This simple circuit

This simple circuit has a rgb LED capable of lighting up red, green and blue. Each of those colours is controlled by those controls (variable restores called potentiometers) at the bottom. So by turning on just one we can have red, green or blue light. By turning on blue and green we can have the secondary colour of cyan. By turning on blue and red we get magenta and with just green and red we have yellow. All three on? White light of course.

So what’s the relevance of this?

Year 7: they’ve learnt how to build simple circuits, drawing circuit diagrams with the correct symbols and learning about components and how to use them.

Year 8 and 9: this is a brilliant way to show the primary and secondary colours of light. There are people out there who think the primary colours are red, blue and yellow! Not so. All the colours we see in transmitted light are made from red, green and blue. That’s how your eye, your computer or phone screen works. If you’re mixing paint or inks you need the secondary colours of transmitted light to be your primary colours of reflected light: magenta, cyan and yellow (that’s why those are the cartridges in your printer).

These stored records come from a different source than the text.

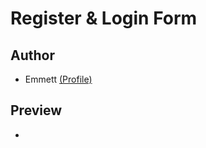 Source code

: # Register & Login Form

## Author
- Emmett [(Profile)](https://github.com/emmett-white/)

## Preview
-  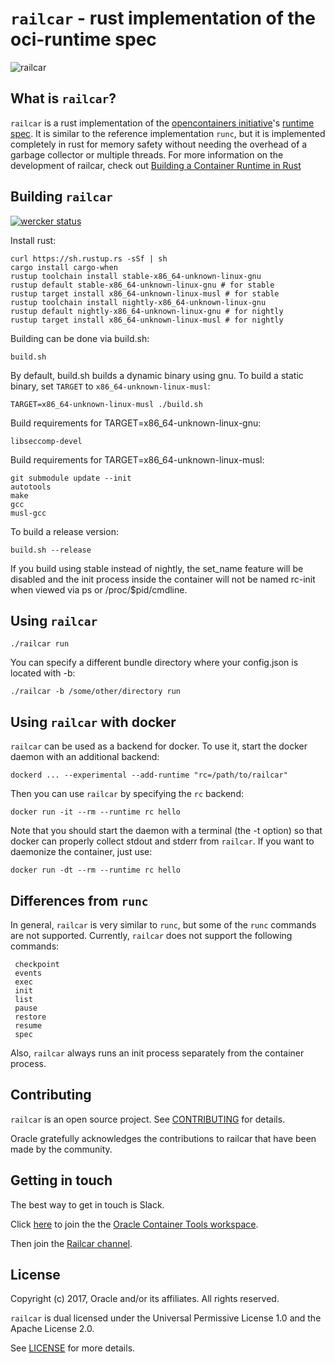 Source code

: # `railcar` - rust implementation of the oci-runtime spec #

![railcar](https://github.com/oracle/railcar/raw/master/railcar.png
"railcar")

## What is `railcar`? ##

`railcar` is a rust implementation of the [opencontainers
initiative](https://www.opencontainers.org/)'s [runtime
spec](https://github.com/opencontainers/runtime-spec). It is similar to the
reference implementation `runc`, but it is implemented completely in rust for
memory safety without needing the overhead of a garbage collector or multiple
threads. For more information on the development of railcar, check out
[Building a Container Runtime in
Rust](https://blogs.oracle.com/developers/building-a-container-runtime-in-rust)

## Building `railcar` ##

[![wercker status](https://app.wercker.com/status/730e874772dc02c6005f4ae4e42b0ca4/s/master "wercker status")](https://app.wercker.com/project/byKey/730e874772dc02c6005f4ae4e42b0ca4)

Install rust:

    curl https://sh.rustup.rs -sSf | sh
    cargo install cargo-when
    rustup toolchain install stable-x86_64-unknown-linux-gnu
    rustup default stable-x86_64-unknown-linux-gnu # for stable
    rustup target install x86_64-unknown-linux-musl # for stable
    rustup toolchain install nightly-x86_64-unknown-linux-gnu
    rustup default nightly-x86_64-unknown-linux-gnu # for nightly
    rustup target install x86_64-unknown-linux-musl # for nightly

Building can be done via build.sh:

    build.sh

By default, build.sh builds a dynamic binary using gnu. To build a static
binary, set `TARGET` to `x86_64-unknown-linux-musl`:

    TARGET=x86_64-unknown-linux-musl ./build.sh

Build requirements for TARGET=x86_64-unknown-linux-gnu:

    libseccomp-devel

Build requirements for TARGET=x86_64-unknown-linux-musl:

    git submodule update --init
    autotools
    make
    gcc
    musl-gcc

To build a release version:

    build.sh --release

If you build using stable instead of nightly, the set_name feature will be
disabled and the init process inside the container will not be named rc-init
when viewed via ps or /proc/$pid/cmdline.

## Using `railcar` ##

    ./railcar run

You can specify a different bundle directory where your config.json is
located with -b:

    ./railcar -b /some/other/directory run

## Using `railcar` with docker ##

`railcar` can be used as a backend for docker. To use it, start the docker
daemon with an additional backend:

    dockerd ... --experimental --add-runtime "rc=/path/to/railcar"

Then you can use `railcar` by specifying the `rc` backend:

    docker run -it --rm --runtime rc hello

Note that you should start the daemon with a terminal (the -t option) so that
docker can properly collect stdout and stderr from `railcar`. If you want to
daemonize the container, just use:

    docker run -dt --rm --runtime rc hello

## Differences from `runc` ##

In general, `railcar` is very similar to `runc`, but some of the `runc`
commands are not supported. Currently, `railcar` does not support the following
commands:

     checkpoint
     events
     exec
     init
     list
     pause
     restore
     resume
     spec

Also, `railcar` always runs an init process separately from the container
process.

## Contributing ##

`railcar` is an open source project. See [CONTRIBUTING](CONTRIBUTING.md) for
details.

Oracle gratefully acknowledges the contributions to railcar that have been made
by the community.

## Getting in touch ##

The best way to get in touch is Slack.

Click [here](https://join.slack.com/t/oraclecontainertools/shared_invite/enQtMzIwNzg3NDIzMzE5LTIwMjZlODllMWRmNjMwZGM1NGNjMThlZjg3ZmU3NDY1ZWU5ZGJmZWFkOTBjNzk0ODIxNzQ2ODUyNThiNmE0MmI) to join the the [Oracle Container Tools workspace](https://oraclecontainertools.slack.com).

Then join the [Railcar channel](https://oraclecontainertools.slack.com/messages/C8BP6MEA0).

## License ##

Copyright (c) 2017, Oracle and/or its affiliates. All rights reserved.

`railcar` is dual licensed under the Universal Permissive License 1.0 and the
Apache License 2.0.

See [LICENSE](LICENSE.txt) for more details.
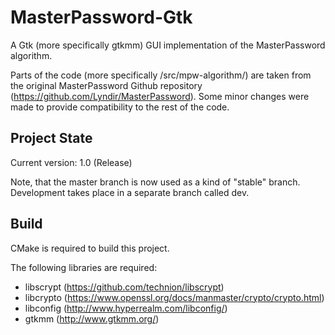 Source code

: # MasterPassword-Gtk
A Gtk (more specifically gtkmm) GUI implementation of the MasterPassword algorithm.

Parts of the code (more specifically /src/mpw-algorithm/) are taken from the original MasterPassword Github repository (https://github.com/Lyndir/MasterPassword). Some minor changes were made to provide compatibility to the rest of the code.

## Project State
Current version: 1.0 (Release)

Note, that the master branch is now used as a kind of "stable" branch. Development takes place in a separate branch called dev.  

## Build
CMake is required to build this project.

The following libraries are required:
* libscrypt (https://github.com/technion/libscrypt)
* libcrypto (https://www.openssl.org/docs/manmaster/crypto/crypto.html)
* libconfig (http://www.hyperrealm.com/libconfig/)
* gtkmm (http://www.gtkmm.org/)
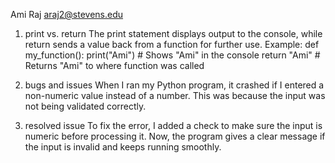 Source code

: Ami Raj araj2@stevens.edu

1) print vs. return
The print statement displays output to the console, while return sends a value back from a function for further use.
Example:
def my_function():
    print("Ami")    # Shows "Ami" in the console
    return "Ami"    # Returns "Ami" to where function was called

3) bugs and issues
When I ran my Python program, it crashed if I entered a non-numeric value instead of a number. This was because the input was not being validated correctly.

4) resolved issue
To fix the error, I added a check to make sure the input is numeric before processing it. Now, the program gives a clear message if the input is invalid and keeps running smoothly.
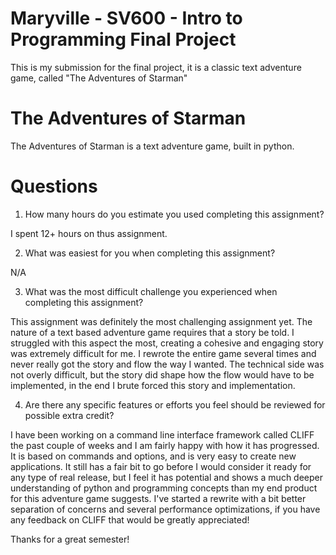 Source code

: # Maryville - SV600 - Intro to Programming Final Project

This is my submission for the final project, it is a classic text adventure game, called "The Adventures of Starman"

# The Adventures of Starman

The Adventures of Starman is a text adventure game, built in python.

# Questions

1. How many hours do you estimate you used completing this assignment?

I spent 12+ hours on thus assignment.

2. What was easiest for you when completing this assignment?

N/A

3. What was the most difficult challenge you experienced when completing this assignment?

This assignment was definitely the most challenging assignment yet. The nature of a text based adventure
game requires that a story be told. I struggled with this aspect the most, creating a cohesive and 
engaging story was extremely difficult for me. I rewrote the entire game several times and never really
got the story and flow the way I wanted. The technical side was not overly difficult, but the story 
did shape how the flow would have to be implemented, in the end I brute forced this story and implementation.

4. Are there any specific features or efforts you feel should be reviewed for possible extra credit?

I have been working on a command line interface framework called CLIFF the past couple of weeks and I am
fairly happy with how it has progressed. It is based on commands and options, and is very easy to create new applications.
It still has a fair bit to go before I would consider it ready for any type of real release, but I feel it 
has potential and shows a much deeper understanding of python and programming concepts than my end product for this adventure
game suggests. I've started a rewrite with a bit better separation of concerns and several performance optimizations, if you 
have any feedback on CLIFF that would be greatly appreciated!

Thanks for a great semester!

A Level: This circuit is a potential divider. We can calculate the current through and voltage across the LEDs. An LED is a low power semiconductor diode, invented in 1967 and now ubiquitous. We can explain how it emits light by being a quantum device.

This simple circuit
A Level Physics student, Manfred, made a more elegant version of the colour LED mixer

We can also control this circuit with a computer such as the Raspberry pi. But that a story for another day.